Baby’s pacifier fell on the floor? Go ahead and lick it, guilt-free
Sanitizing and sterilizing your little one’s environment is just one of any parent’s most natural instincts. We don’t want our precious little angels exposed to dirt and bacteria, especially when they’re babies. Who among us hasn’t instantly washed off a pacifier that fell on the floor? Well Jack Gilbert, an actual scientist, says dirt is actually good for babies and their immune systems. So go ahead and lick that floor binky, pop it right back in your baby’s mouth, and listen up.
Gilbert, a father of two who studies microbial ecosystems at the University of Chicago, decided to get to the bottom of how exposure to dirt and bacteria affects our kids. He’s a co-author of a new book called Dirt is Good: The Advantage of Germs for Your Child’s Developing Immune System, so it’s safe to assume he knows the dirt on, well, dirt.

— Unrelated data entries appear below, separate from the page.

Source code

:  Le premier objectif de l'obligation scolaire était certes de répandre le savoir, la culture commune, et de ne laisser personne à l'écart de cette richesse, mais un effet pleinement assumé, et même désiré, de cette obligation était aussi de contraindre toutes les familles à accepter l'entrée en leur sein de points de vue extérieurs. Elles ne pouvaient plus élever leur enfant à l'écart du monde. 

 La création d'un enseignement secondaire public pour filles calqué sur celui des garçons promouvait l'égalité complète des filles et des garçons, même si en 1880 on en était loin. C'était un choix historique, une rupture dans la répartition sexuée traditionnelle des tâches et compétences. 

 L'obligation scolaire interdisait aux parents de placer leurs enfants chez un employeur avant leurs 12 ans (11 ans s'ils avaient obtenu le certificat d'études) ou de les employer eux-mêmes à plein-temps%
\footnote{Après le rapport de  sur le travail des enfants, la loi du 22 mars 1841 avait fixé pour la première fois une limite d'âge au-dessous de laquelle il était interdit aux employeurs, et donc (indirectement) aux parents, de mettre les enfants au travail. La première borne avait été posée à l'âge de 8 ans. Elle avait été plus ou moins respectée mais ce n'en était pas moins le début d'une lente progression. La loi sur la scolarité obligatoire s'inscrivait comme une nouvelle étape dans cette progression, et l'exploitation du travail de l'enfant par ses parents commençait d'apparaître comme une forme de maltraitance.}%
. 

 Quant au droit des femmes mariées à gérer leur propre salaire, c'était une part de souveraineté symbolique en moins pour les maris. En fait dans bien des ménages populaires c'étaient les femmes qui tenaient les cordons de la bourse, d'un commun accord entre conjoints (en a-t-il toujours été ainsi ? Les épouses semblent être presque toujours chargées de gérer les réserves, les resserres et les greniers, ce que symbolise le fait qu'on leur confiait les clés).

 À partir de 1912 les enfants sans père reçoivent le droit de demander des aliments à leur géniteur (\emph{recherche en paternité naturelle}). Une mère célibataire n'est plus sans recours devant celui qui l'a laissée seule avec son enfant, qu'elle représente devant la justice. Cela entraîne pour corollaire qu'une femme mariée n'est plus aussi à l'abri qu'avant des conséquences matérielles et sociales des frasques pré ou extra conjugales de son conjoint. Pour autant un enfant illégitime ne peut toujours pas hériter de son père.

“It turned out that most of the exposures were actually beneficial,” Gilbert recently told NPR. In fact, Gilbert says parents tend to go a little overboard (who, us?) when it comes to over-sterilizing. He says we should feel free to let them play in the mud and enjoy friendly licks from the family dog without worrying about germs.
“It’s fine to wash their hands if there’s a cold or flu virus going around, but if they’re interacting with a dog and the dog licks their face, that’s not a bad thing,” he says. “In fact, that could be extremely beneficial for the child’s health.” Who knew dog saliva could actually be a good thing?
We know what you’re thinking: “What about the five second rule?” Come on, you were thinking it. Admit it. Good news! While the famous “five second rule” isn’t really a thing, you shouldn’t worry if a piece of food falls on the floor. “Unless you dropped it in an area where you think they could be a high risk of extremely dangerous pathogens, which in every modern American home is virtually impossible, then there’s no risk to your child,” Gilbert says.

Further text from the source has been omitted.